DATASET RECORDS:
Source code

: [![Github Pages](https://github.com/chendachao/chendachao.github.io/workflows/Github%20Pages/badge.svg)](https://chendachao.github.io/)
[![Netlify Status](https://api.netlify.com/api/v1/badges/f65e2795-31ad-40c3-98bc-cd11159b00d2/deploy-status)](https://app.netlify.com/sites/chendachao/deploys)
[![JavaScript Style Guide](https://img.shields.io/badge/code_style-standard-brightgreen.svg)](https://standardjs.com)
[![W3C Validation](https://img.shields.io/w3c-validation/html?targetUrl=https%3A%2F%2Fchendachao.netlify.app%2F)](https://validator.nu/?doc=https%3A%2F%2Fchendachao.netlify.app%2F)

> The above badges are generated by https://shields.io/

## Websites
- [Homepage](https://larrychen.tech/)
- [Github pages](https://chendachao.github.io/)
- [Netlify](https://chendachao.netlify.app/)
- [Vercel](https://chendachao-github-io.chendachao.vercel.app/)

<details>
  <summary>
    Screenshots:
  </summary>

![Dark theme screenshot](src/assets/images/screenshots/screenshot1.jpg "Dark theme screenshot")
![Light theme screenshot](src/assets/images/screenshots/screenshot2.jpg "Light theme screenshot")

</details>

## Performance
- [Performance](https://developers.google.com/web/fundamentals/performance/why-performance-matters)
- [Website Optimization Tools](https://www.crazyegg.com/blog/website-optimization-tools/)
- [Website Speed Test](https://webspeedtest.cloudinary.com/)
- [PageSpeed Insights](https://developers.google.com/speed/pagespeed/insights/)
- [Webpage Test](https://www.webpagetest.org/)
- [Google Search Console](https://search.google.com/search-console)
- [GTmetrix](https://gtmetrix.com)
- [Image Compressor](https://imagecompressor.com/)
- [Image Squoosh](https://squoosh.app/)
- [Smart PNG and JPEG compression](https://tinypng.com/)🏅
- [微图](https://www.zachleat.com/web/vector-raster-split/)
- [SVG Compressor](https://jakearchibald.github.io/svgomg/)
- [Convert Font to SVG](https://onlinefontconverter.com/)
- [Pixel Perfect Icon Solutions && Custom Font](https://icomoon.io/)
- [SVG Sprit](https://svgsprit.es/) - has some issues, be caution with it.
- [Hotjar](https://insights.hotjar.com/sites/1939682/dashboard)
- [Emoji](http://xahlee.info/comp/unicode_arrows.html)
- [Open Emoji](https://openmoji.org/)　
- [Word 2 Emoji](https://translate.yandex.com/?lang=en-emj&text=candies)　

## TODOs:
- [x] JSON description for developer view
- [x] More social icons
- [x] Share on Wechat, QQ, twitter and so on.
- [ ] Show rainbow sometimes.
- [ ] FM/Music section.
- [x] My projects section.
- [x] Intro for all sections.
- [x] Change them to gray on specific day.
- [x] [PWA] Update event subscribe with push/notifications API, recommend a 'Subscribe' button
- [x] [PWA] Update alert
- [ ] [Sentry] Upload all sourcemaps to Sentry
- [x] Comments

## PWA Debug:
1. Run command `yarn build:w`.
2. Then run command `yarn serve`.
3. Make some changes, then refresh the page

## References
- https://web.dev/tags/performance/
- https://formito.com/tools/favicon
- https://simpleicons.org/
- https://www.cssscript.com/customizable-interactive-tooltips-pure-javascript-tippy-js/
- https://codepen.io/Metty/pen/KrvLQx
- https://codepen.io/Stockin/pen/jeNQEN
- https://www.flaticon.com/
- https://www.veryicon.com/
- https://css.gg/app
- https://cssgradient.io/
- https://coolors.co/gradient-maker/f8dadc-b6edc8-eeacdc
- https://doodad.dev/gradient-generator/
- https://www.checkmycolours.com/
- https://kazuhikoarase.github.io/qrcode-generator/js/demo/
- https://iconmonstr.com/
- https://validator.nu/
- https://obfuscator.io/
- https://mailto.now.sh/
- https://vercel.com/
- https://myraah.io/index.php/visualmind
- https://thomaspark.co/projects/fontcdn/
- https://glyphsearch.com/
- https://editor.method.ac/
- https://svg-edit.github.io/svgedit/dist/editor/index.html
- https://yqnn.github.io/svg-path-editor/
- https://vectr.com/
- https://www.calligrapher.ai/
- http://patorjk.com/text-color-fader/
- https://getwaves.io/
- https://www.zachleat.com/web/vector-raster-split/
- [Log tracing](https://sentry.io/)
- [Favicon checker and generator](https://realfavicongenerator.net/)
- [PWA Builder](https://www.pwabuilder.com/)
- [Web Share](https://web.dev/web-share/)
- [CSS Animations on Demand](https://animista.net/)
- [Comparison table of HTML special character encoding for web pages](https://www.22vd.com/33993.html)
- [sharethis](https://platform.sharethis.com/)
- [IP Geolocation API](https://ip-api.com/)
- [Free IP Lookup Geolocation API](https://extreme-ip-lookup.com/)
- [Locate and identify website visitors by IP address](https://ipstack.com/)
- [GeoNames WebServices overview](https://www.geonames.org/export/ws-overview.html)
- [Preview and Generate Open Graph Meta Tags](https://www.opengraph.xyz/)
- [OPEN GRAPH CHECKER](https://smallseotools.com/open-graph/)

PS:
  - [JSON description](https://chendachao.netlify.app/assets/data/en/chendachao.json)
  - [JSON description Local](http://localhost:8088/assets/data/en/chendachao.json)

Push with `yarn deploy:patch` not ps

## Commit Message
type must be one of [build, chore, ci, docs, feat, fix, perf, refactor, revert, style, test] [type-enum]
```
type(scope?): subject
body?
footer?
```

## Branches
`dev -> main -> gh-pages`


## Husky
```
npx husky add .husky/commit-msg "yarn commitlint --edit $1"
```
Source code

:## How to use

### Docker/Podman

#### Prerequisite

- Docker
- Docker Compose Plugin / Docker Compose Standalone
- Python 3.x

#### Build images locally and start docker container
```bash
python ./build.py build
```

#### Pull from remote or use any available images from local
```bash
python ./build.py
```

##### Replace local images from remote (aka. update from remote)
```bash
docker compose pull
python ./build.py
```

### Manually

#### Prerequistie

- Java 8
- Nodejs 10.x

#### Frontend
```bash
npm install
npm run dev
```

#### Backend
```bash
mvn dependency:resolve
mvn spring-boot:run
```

ACTIVITY: Copy the entries exactly as they appear.

THE COMPLETED TASK:
Source code

: [![Github Pages](https://github.com/chendachao/chendachao.github.io/workflows/Github%20Pages/badge.svg)](https://chendachao.github.io/)
[![Netlify Status](https://api.netlify.com/api/v1/badges/f65e2795-31ad-40c3-98bc-cd11159b00d2/deploy-status)](https://app.netlify.com/sites/chendachao/deploys)
[![JavaScript Style Guide](https://img.shields.io/badge/code_style-standard-brightgreen.svg)](https://standardjs.com)
[![W3C Validation](https://img.shields.io/w3c-validation/html?targetUrl=https%3A%2F%2Fchendachao.netlify.app%2F)](https://validator.nu/?doc=https%3A%2F%2Fchendachao.netlify.app%2F)

> The above badges are generated by https://shields.io/

## Websites
- [Homepage](https://larrychen.tech/)
- [Github pages](https://chendachao.github.io/)
- [Netlify](https://chendachao.netlify.app/)
- [Vercel](https://chendachao-github-io.chendachao.vercel.app/)

<details>
  <summary>
    Screenshots:
  </summary>

![Dark theme screenshot](src/assets/images/screenshots/screenshot1.jpg "Dark theme screenshot")
![Light theme screenshot](src/assets/images/screenshots/screenshot2.jpg "Light theme screenshot")

</details>

## Performance
- [Performance](https://developers.google.com/web/fundamentals/performance/why-performance-matters)
- [Website Optimization Tools](https://www.crazyegg.com/blog/website-optimization-tools/)
- [Website Speed Test](https://webspeedtest.cloudinary.com/)
- [PageSpeed Insights](https://developers.google.com/speed/pagespeed/insights/)
- [Webpage Test](https://www.webpagetest.org/)
- [Google Search Console](https://search.google.com/search-console)
- [GTmetrix](https://gtmetrix.com)
- [Image Compressor](https://imagecompressor.com/)
- [Image Squoosh](https://squoosh.app/)
- [Smart PNG and JPEG compression](https://tinypng.com/)🏅
- [微图](https://www.zachleat.com/web/vector-raster-split/)
- [SVG Compressor](https://jakearchibald.github.io/svgomg/)
- [Convert Font to SVG](https://onlinefontconverter.com/)
- [Pixel Perfect Icon Solutions && Custom Font](https://icomoon.io/)
- [SVG Sprit](https://svgsprit.es/) - has some issues, be caution with it.
- [Hotjar](https://insights.hotjar.com/sites/1939682/dashboard)
- [Emoji](http://xahlee.info/comp/unicode_arrows.html)
- [Open Emoji](https://openmoji.org/)　
- [Word 2 Emoji](https://translate.yandex.com/?lang=en-emj&text=candies)　

## TODOs:
- [x] JSON description for developer view
- [x] More social icons
- [x] Share on Wechat, QQ, twitter and so on.
- [ ] Show rainbow sometimes.
- [ ] FM/Music section.
- [x] My projects section.
- [x] Intro for all sections.
- [x] Change them to gray on specific day.
- [x] [PWA] Update event subscribe with push/notifications API, recommend a 'Subscribe' button
- [x] [PWA] Update alert
- [ ] [Sentry] Upload all sourcemaps to Sentry
- [x] Comments

## PWA Debug:
1. Run command `yarn build:w`.
2. Then run command `yarn serve`.
3. Make some changes, then refresh the page

## References
- https://web.dev/tags/performance/
- https://formito.com/tools/favicon
- https://simpleicons.org/
- https://www.cssscript.com/customizable-interactive-tooltips-pure-javascript-tippy-js/
- https://codepen.io/Metty/pen/KrvLQx
- https://codepen.io/Stockin/pen/jeNQEN
- https://www.flaticon.com/
- https://www.veryicon.com/
- https://css.gg/app
- https://cssgradient.io/
- https://coolors.co/gradient-maker/f8dadc-b6edc8-eeacdc
- https://doodad.dev/gradient-generator/
- https://www.checkmycolours.com/
- https://kazuhikoarase.github.io/qrcode-generator/js/demo/
- https://iconmonstr.com/
- https://validator.nu/
- https://obfuscator.io/
- https://mailto.now.sh/
- https://vercel.com/
- https://myraah.io/index.php/visualmind
- https://thomaspark.co/projects/fontcdn/
- https://glyphsearch.com/
- https://editor.method.ac/
- https://svg-edit.github.io/svgedit/dist/editor/index.html
- https://yqnn.github.io/svg-path-editor/
- https://vectr.com/
- https://www.calligrapher.ai/
- http://patorjk.com/text-color-fader/
- https://getwaves.io/
- https://www.zachleat.com/web/vector-raster-split/
- [Log tracing](https://sentry.io/)
- [Favicon checker and generator](https://realfavicongenerator.net/)
- [PWA Builder](https://www.pwabuilder.com/)
- [Web Share](https://web.dev/web-share/)
- [CSS Animations on Demand](https://animista.net/)
- [Comparison table of HTML special character encoding for web pages](https://www.22vd.com/33993.html)
- [sharethis](https://platform.sharethis.com/)
- [IP Geolocation API](https://ip-api.com/)
- [Free IP Lookup Geolocation API](https://extreme-ip-lookup.com/)
- [Locate and identify website visitors by IP address](https://ipstack.com/)
- [GeoNames WebServices overview](https://www.geonames.org/export/ws-overview.html)
- [Preview and Generate Open Graph Meta Tags](https://www.opengraph.xyz/)
- [OPEN GRAPH CHECKER](https://smallseotools.com/open-graph/)

PS:
  - [JSON description](https://chendachao.netlify.app/assets/data/en/chendachao.json)
  - [JSON description Local](http://localhost:8088/assets/data/en/chendachao.json)

Push with `yarn deploy:patch` not ps

## Commit Message
type must be one of [build, chore, ci, docs, feat, fix, perf, refactor, revert, style, test] [type-enum]
```
type(scope?): subject
body?
footer?
```

## Branches
`dev -> main -> gh-pages`


## Husky
```
npx husky add .husky/commit-msg "yarn commitlint --edit $1"
```
Source code

:## How to use

### Docker/Podman

#### Prerequisite

- Docker
- Docker Compose Plugin / Docker Compose Standalone
- Python 3.x

#### Build images locally and start docker container
```bash
python ./build.py build
```

#### Pull from remote or use any available images from local
```bash
python ./build.py
```

##### Replace local images from remote (aka. update from remote)
```bash
docker compose pull
python ./build.py
```

### Manually

#### Prerequistie

- Java 8
- Nodejs 10.x

#### Frontend
```bash
npm install
npm run dev
```

#### Backend
```bash
mvn dependency:resolve
mvn spring-boot:run
```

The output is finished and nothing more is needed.